Semi-Supervised Learning Algorithm

A Semi-Supervised Learning Algorithm is a supervised learning algorithm that can be applied by a semi-supervised learning system to solve a semi-supervised training task that involves both labeled training data and unlabeled training data.

• Context:
  • It can range from being a Transductive Semi-Supervised Learning Algorithm to being a Inductive Semi-Supervised Learning Algorithm, depending on whether the test set is visible during learning.
  • It can range from being a Semi-Supervised Classification Algorithm to being a Semi-Supervised Regression Algorithm to being a Semi-Supervised Point Estimation Algorithm.
  • It can be a Self-Supervised Learning Algorithm when a Labeling Heuristic is available to generate pseudo-labels for the unlabeled data.
  • It can be a Co-Training Learning Algorithm, if multiple views of the data are available and can be independently used to train separate classifiers which are then combined.
  • It can range from being a Weakly-Trained Learning Algorithm, relying on minimal labeled data, to being a Large Labeled Dataset Semi-Supervised Algorithm that utilizes substantially more labeled information.
  • It can benefit from incorporating Domain Knowledge and Constraint-based Approaches to guide the learning process with unlabeled data.
  • It can leverage Data Augmentation and Feature Learning to improve generalization from limited labeled data.
  • ...
• Example(s):
  • A Semi-Supervised Generative Model, which models the distribution of both labeled and unlabeled data.
  • A Co-training Learning Algorithm, which alternates between training on separate feature sets and enlarging the labeled set with newly labeled data from the learned classifier.
  • A Semi-Supervised Support Vector Machines (S3VM) Algorithm, which extends SVMs to handle unlabeled data.
  • A Semi-Supervised CRF Training Algorithm, which uses labeled and unlabeled sequences for conditional random field training.
  • A Semi-Supervised Graph-based Learning Algorithm, which propagates labels through a graph connecting data points based on their similarity.
  • A EM With Generative Mixture Models Algorithm, which alternates between assigning pseudo-labels to unlabeled data and reestimating model parameters.
  • A Transductive Support Vector Machine, optimized for a specific set of test data by using both labeled and unlabeled data.
  • A Multiview Learning Algorithm, which uses different representations (views) of the data to improve learning.
  • ...
• Counter-Example(s):
  • A Fully-Supervised Learning Algorithm, which requires a completely labeled training set for learning.
  • A Unsupervised Learning Algorithm, such as Clustering Algorithms, which do not utilize any labels for learning.
  • A Reinforcement Learning Algorithm, which interacts with an environment to learn policies rather than learning from labeled and unlabeled data.
  • ...
• See: Metric-based Learning, Few-Shot Learning, Transfer Learning.

References

2009

• (Zhu et al., 2009) ⇒ Xiaojin Zhu, and Andrew B. Goldberg. (2009). “Introduction to Semi-Supervised Learning.” In: Morgan and Claypool Publishers.

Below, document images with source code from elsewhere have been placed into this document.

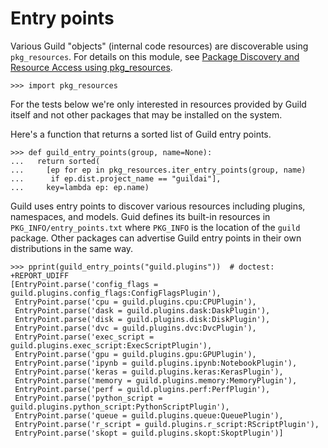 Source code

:# Entry points

Various Guild "objects" (internal code resources) are discoverable
using `pkg_resources`. For details on this module, see [Package
Discovery and Resource Access using
pkg_resources](http://setuptools.readthedocs.io/en/latest/pkg_resources.html).

    >>> import pkg_resources

For the tests below we're only interested in resources provided by
Guild itself and not other packages that may be installed on the
system.

Here's a function that returns a sorted list of Guild entry points.

    >>> def guild_entry_points(group, name=None):
    ...   return sorted(
    ...     [ep for ep in pkg_resources.iter_entry_points(group, name)
    ...      if ep.dist.project_name == "guildai"],
    ...     key=lambda ep: ep.name)

Guild uses entry points to discover various resources including
plugins, namespaces, and models. Guid defines its built-in resources
in `PKG_INFO/entry_points.txt` where `PKG_INFO` is the location of the
`guild` package. Other packages can advertise Guild entry points in
their own distributions in the same way.

    >>> pprint(guild_entry_points("guild.plugins"))  # doctest: +REPORT_UDIFF
    [EntryPoint.parse('config_flags = guild.plugins.config_flags:ConfigFlagsPlugin'),
     EntryPoint.parse('cpu = guild.plugins.cpu:CPUPlugin'),
     EntryPoint.parse('dask = guild.plugins.dask:DaskPlugin'),
     EntryPoint.parse('disk = guild.plugins.disk:DiskPlugin'),
     EntryPoint.parse('dvc = guild.plugins.dvc:DvcPlugin'),
     EntryPoint.parse('exec_script = guild.plugins.exec_script:ExecScriptPlugin'),
     EntryPoint.parse('gpu = guild.plugins.gpu:GPUPlugin'),
     EntryPoint.parse('ipynb = guild.plugins.ipynb:NotebookPlugin'),
     EntryPoint.parse('keras = guild.plugins.keras:KerasPlugin'),
     EntryPoint.parse('memory = guild.plugins.memory:MemoryPlugin'),
     EntryPoint.parse('perf = guild.plugins.perf:PerfPlugin'),
     EntryPoint.parse('python_script = guild.plugins.python_script:PythonScriptPlugin'),
     EntryPoint.parse('queue = guild.plugins.queue:QueuePlugin'),
     EntryPoint.parse('r_script = guild.plugins.r_script:RScriptPlugin'),
     EntryPoint.parse('skopt = guild.plugins.skopt:SkoptPlugin')]

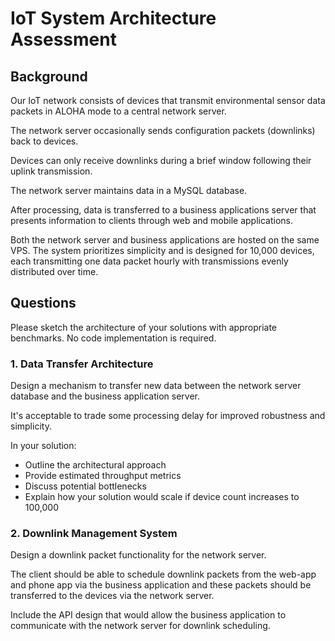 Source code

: # IoT System Architecture Assessment

## Background
Our IoT network consists of devices that transmit environmental sensor data 
packets in ALOHA mode to a central network server. 

The network server occasionally sends configuration packets (downlinks) back to devices. 

Devices can only receive downlinks during a brief window following their uplink transmission.

The network server maintains data in a MySQL database.

After processing, data is transferred to a business applications server
that presents information to clients through web and mobile applications. 

Both the network server and business applications are hosted on the same VPS.
The system prioritizes simplicity and is designed for 10,000 devices, 
each transmitting one data packet hourly with transmissions evenly distributed over time.

## Questions
Please sketch the architecture of your solutions with appropriate benchmarks. No code implementation is required.

### 1. Data Transfer Architecture
Design a mechanism to transfer new data between the network server database and the business application server.

It's acceptable to trade some processing delay for improved robustness and simplicity.

In your solution:
- Outline the architectural approach
- Provide estimated throughput metrics
- Discuss potential bottlenecks
- Explain how your solution would scale if device count increases to 100,000

### 2. Downlink Management System
Design a downlink packet functionality for the network server.

The client should be able to schedule downlink packets from the web-app and phone app
via the business application and these packets should be transferred to the devices via the network server.

Include the API design that would allow the business application to communicate with the network server for downlink scheduling. 
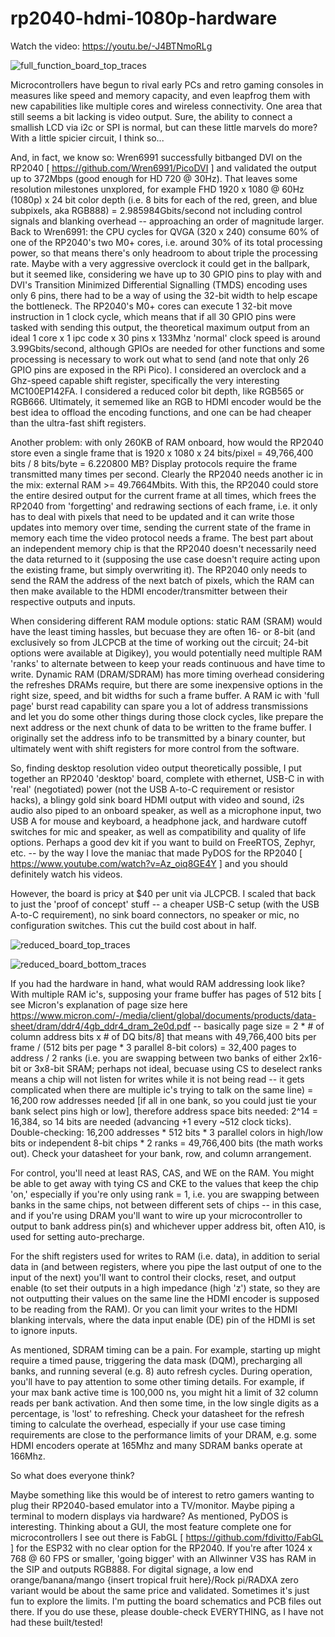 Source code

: # rp2040-hdmi-1080p-hardware

Watch the video: https://youtu.be/-J4BTNmoRLg

![full_function_board_top_traces](https://user-images.githubusercontent.com/60884082/226673590-79abb072-9154-490a-b677-34bb00a4cf34.png)

Microcontrollers have begun to rival early PCs and retro gaming consoles in measures like speed and memory capacity, and even leapfrog them with new capabilities like multiple cores and wireless connectivity.  One area that still seems a bit lacking is video output.  Sure, the ability to connect a smallish LCD via i2c or SPI is normal, but can these little marvels do more?  With a little spicier circuit, I think so...

And, in fact, we know so: Wren6991 successfully bitbanged DVI on the RP2040 [ https://github.com/Wren6991/PicoDVI ] and validated the output up to 372Mbps (good enough for HD 720 @ 30Hz).  That leaves some resolution milestones unxplored, for example FHD 1920 x 1080 @ 60Hz (1080p) x 24 bit color depth (i.e. 8 bits for each of the red, green, and blue subpixels, aka RGB888) = 2.985984Gbits/second not including control signals and blanking overhead -- approaching an order of magnitude larger.  Back to Wren6991: the CPU cycles for QVGA (320 x 240) consume 60% of one of the RP2040's two M0+ cores, i.e. around 30% of its total processing power, so that means there's only headroom to about triple the processing rate.  Maybe with a very aggressive overclock it could get in the ballpark, but it seemed like, considering we have up to 30 GPIO pins to play with and DVI's Transition Minimized Differential Signalling (TMDS) encoding uses only 6 pins, there had to be a way of using the 32-bit width to help escape the bottleneck.  The RP2040's M0+ cores can execute 1 32-bit move instruction in 1 clock cycle, which means that if all 30 GPIO pins were tasked with sending this output, the theoretical maximum output from an ideal 1 core x 1 ipc code x 30 pins x 133Mhz 'normal' clock speed is around 3.99Gbits/second, although GPIOs are needed for other functions and some processing is necessary to work out what to send (and note that only 26 GPIO pins are exposed in the RPi Pico).  I considered an overclock and a Ghz-speed capable shift register, specifically the very interesting MC100EP142FA.  I considered a reduced color bit depth, like RGB565 or RGB666.  Ultimately, it sememed like an RGB to HDMI encoder would be the best idea to offload the encoding functions, and one can be had cheaper than the ultra-fast shift registers.

Another problem: with only 260KB of RAM onboard, how would the RP2040 store even a single frame that is 1920 x 1080 x 24 bits/pixel = 49,766,400 bits / 8 bits/byte = 6.220800 MB?  Display protocols require the frame transmitted many times per second.  Clearly the RP2040 needs another ic in the mix: external RAM >= 49.7664Mbits.  With this, the RP2040 could store the entire desired output for the current frame at all times, which frees the RP2040 from 'forgetting' and redrawing sections of each frame, i.e. it only has to deal with pixels that need to be updated and it can write those updates into memory over time, sending the current state of the frame in memory each time the video protocol needs a frame.  The best part about an independent memory chip is that the RP2040 doesn't necessarily need the data returned to it (supposing the use case doesn't require acting upon the existing frame, but simply overwriting it).  The RP2040 only needs to send the RAM the address of the next batch of pixels, which the RAM can then make available to the HDMI encoder/transmitter between their respective outputs and inputs.

When considering different RAM module options: static RAM (SRAM) would have the least timing hassles, but becuase they are often 16- or 8-bit (and exclusively so from JLCPCB at the time of working out the circuit; 24-bit options were available at Digikey), you would potentially need multiple RAM 'ranks' to alternate between to keep your reads continuous and have time to write.  Dynamic RAM (DRAM/SDRAM) has more timing overhead considering the refreshes DRAMs require, but there are some inexpensive options in the right size, speed, and bit widths for such a frame buffer.  A RAM ic with 'full page' burst read capability can spare you a lot of address transmissions and let you do some other things during those clock cycles, like prepare the next address or the next chunk of data to be written to the frame buffer.  I originally set the address info to be transmitted by a binary counter, but ultimately went with shift registers for more control from the software.

So, finding desktop resolution video output theoretically possible, I put together an RP2040 'desktop' board, complete with ethernet, USB-C in with 'real' (negotiated) power (not the USB A-to-C requirement or resistor hacks), a blingy gold sink board HDMI output with video and sound, i2s audio also piped to an onboard speaker, as well as a microphone input, two USB A for mouse and keyboard, a headphone jack, and hardware cutoff switches for mic and speaker, as well as compatibility and quality of life options.  Perhaps a good dev kit if you want to build on FreeRTOS, Zephyr, etc. -- by the way I love the maniac that made PyDOS for the RP2040 [ https://www.youtube.com/watch?v=Az_oiq8GE4Y ] and you should definitely watch his videos.

However, the board is pricy at $40 per unit via JLCPCB.  I scaled that back to just the 'proof of concept' stuff -- a cheaper USB-C setup (with the USB A-to-C requirement), no sink board connectors, no speaker or mic, no configuration switches.  This cut the build cost about in half.

![reduced_board_top_traces](https://user-images.githubusercontent.com/60884082/226673805-ff333a96-dbf9-43f4-b94d-1444af5d6dec.png)

![reduced_board_bottom_traces](https://user-images.githubusercontent.com/60884082/226673872-b7fde2b1-849e-4de0-8a07-6b1d4b57f7d3.png)

If you had the hardware in hand, what would RAM addressing look like?  With multiple RAM ic's, supposing your frame buffer has pages of 512 bits [ see Micron's explanation of page size here https://www.micron.com/-/media/client/global/documents/products/data-sheet/dram/ddr4/4gb_ddr4_dram_2e0d.pdf -- basically page size = 2 * # of column address bits x # of DQ bits/8] that means with 49,766,400 bits per frame / (512 bits per page * 3 parallel 8-bit colors) =  32,400 pages to address / 2 ranks (i.e. you are swapping between two banks of either 2x16-bit or 3x8-bit SRAM; perhaps not ideal, becuase using CS to deselect ranks means a chip will not listen for writes while it is not being read -- it gets complicated when there are multiple ic's trying to talk on the same line) = 16,200 row addresses needed [if all in one bank, so you could just tie your bank select pins high or low], therefore address space bits needed: 2^14 = 16,384, so 14 bits are needed (advancing +1 every ~512 clock ticks).  Double-checking: 16,200 addresses * 512 bits * 3 parallel colors in high/low bits or independent 8-bit chips * 2 ranks = 49,766,400 bits (the math works out).  Check your datasheet for your bank, row, and column arrangement.

For control, you'll need at least RAS, CAS, and WE on the RAM.  You might be able to get away with tying CS and CKE to the values that keep the chip 'on,' especially if you're only using rank = 1, i.e. you are swapping between banks in the same chips, not between different sets of chips -- in this case, and if you're using DRAM you'll want to wire up your microcontroller to output to bank address pin(s) and whichever upper address bit, often A10, is used for setting auto-precharge.

For the shift registers used for writes to RAM (i.e. data), in addition to serial data in (and between registers, where you pipe the last output of one to the input of the next) you'll want to control their clocks, reset, and output enable (to set their outputs in a high impedance (high 'z') state, so they are not outputting their values on the same line the HDMI encoder is supposed to be reading from the RAM).  Or you can limit your writes to the HDMI blanking intervals, where the data input enable (DE) pin of the HDMI is set to ignore inputs.

As mentioned, SDRAM timing can be a pain.  For example, starting up might require a timed pause, triggering the data mask (DQM), precharging all banks, and running several (e.g. 8) auto refresh cycles.  During operation, you'll have to pay attention to some other timing details.  For example, if your max bank active time is 100,000 ns, you might hit a limit of 32 column reads per bank activation.  And then some time, in the low single digits as a percentage, is 'lost' to refreshing.  Check your datasheet for the refresh timing to calculate the overhead, especially if your use case timing requirements are close to the performance limits of your DRAM, e.g. some HDMI encoders operate at 165Mhz and many SDRAM banks operate at 166Mhz.


So what does everyone think?

Maybe something like this would be of interest to retro gamers wanting to plug their RP2040-based emulator into a TV/monitor.  Maybe piping a terminal to modern displays via hardware?  As mentioned, PyDOS is interesting.  Thinking about a GUI, the most feature complete one for microcontrollers I see out there is FabGL [ https://github.com/fdivitto/FabGL ] for the ESP32 with no clear option for the RP2040.  If you're after 1024 x 768 @ 60 FPS or smaller, 'going bigger' with an Allwinner V3S has RAM in the SIP and outputs RGB888.  For digital signage, a low end orange/banana/mango {insert tropical fruit here}/Rock pi/RADXA zero variant would be about the same price and validated.  Sometimes it's just fun to explore the limits.   I'm putting the board schematics and PCB files out there.  If you do use these, please double-check EVERYTHING, as I have not had these built/tested!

ISBN: 1598295470.

2008

• (Zhu, 2008) ⇒ Xiaojin Zhu. (2008). “Semi-Supervised Learning Literature Survey (revised edition)." Technical Report 1530, Department of Computer Sciences, University of Wisconsin, Madison.
  • QUOTE: Some often-used methods include: EM with generative mixture models, self-training, co-training, transductive support vector machines, and graph-based methods.

2007

• (Zhu, 2007) ⇒ Xiaojin Zhu. (2007). “Semi-Supervised Learning." Tutorial at ICML 2007.
  • input instance x, label y
  • learner f : X -> Y
  • labeled data (X_l, Y_l) = {(x_1:l, y_1:l)}
  • unlabeled data X_u = {x_l+1:n}, available during training
  • usually l << n
  • test data X_test = {x_n+1:}, not available during training

2006

• (Chapelle et al., 2006a) ⇒ Olivier Chapelle (editor), Alexander Zien (editor), and Bernhard Schölkopf (editor). (2006). “Semi-Supervised Learning.” MIT Press. ISBN:0262033585
• (Chapelle et al., 2006b) ⇒ Olivier Chapelle, Alexander Zien, and Bernhard Schölkopf. (2006). “Introduction to Semi-Supervised Learning.” In: (Chapelle et al., 2006a)

2006

• (Chapelle et al., 2006b) ⇒ Olivier Chapelle, Alexander Zien, and Bernhard Schölkopf (Editors). (2006). “Introduction to Semi-Supervised Learning.” In: (Chapelle et al., 2006a)
  • QUOTE: A problem related to SSL was introduced by Vapnik already several decades ago: so-called transductive learning. In this setting, one is given a (labeled) training set and an (unlabeled) test set. The idea of transduction is to perform predictions only for the test points. This is in contrast to inductive learning, where the goal is to output a prediction function which is defined on the entire space X. Many methods described in this book will be transductive; in particular, this is rather natural for inference based on graph representations of the data. This issue will be addressed again in section 1.2.4.

2005

• (Zhu, 2005) ⇒ Xiaojin Zhu. (2005). “Semi-supervised learning literature survey." Technical Report TR-1530. University of Wisconsin-Madison Department of Computer Science.

2004

• (Basu et al., 2004) ⇒ Sugato Basu, Mikhail Bilenko, and Raymond Mooney. (2004). “A Probabilistic Framework for Semi-Supervised Clustering.” In: Proceedings of the tenth ACM SIGKDD International Conference on Knowledge Discovery and Data Mining (KDD-2004). doi:10.1145/1014052.1014062

2001

• (Seeger, 2001) ⇒ Matthias Seeger. (2001). “Learning with Labeled and Unlabeled Data." Technical Report. University of Edinburgh.

1999

• (Joachims, 1999) ⇒ Thorsten Joachims. (1999). “Transductive Inference for Text Classification using Support Vector Machines.” In: Proceedings of the International Conference on Machine Learning (ICML 1999).
  • QUOTE: The work presented here tackles the problem of learning from small training samples by taking a transductive (Vapnik, 1998), instead of an inductive approach. In the inductive setting the learner tries to induce a decision function which has a low error rate on the whole distribution of examples for the particular learning task. Often, this setting is unnecessarily complex. In many situations we do not care about the particular decision function, but rather that we classify a given set of examples (i.e. a test set) with as few errors as possible. This is the goal of transductive inference. Some examples of transductive text classification tasks are the following. All have in common that there is little training data, but a very large test set.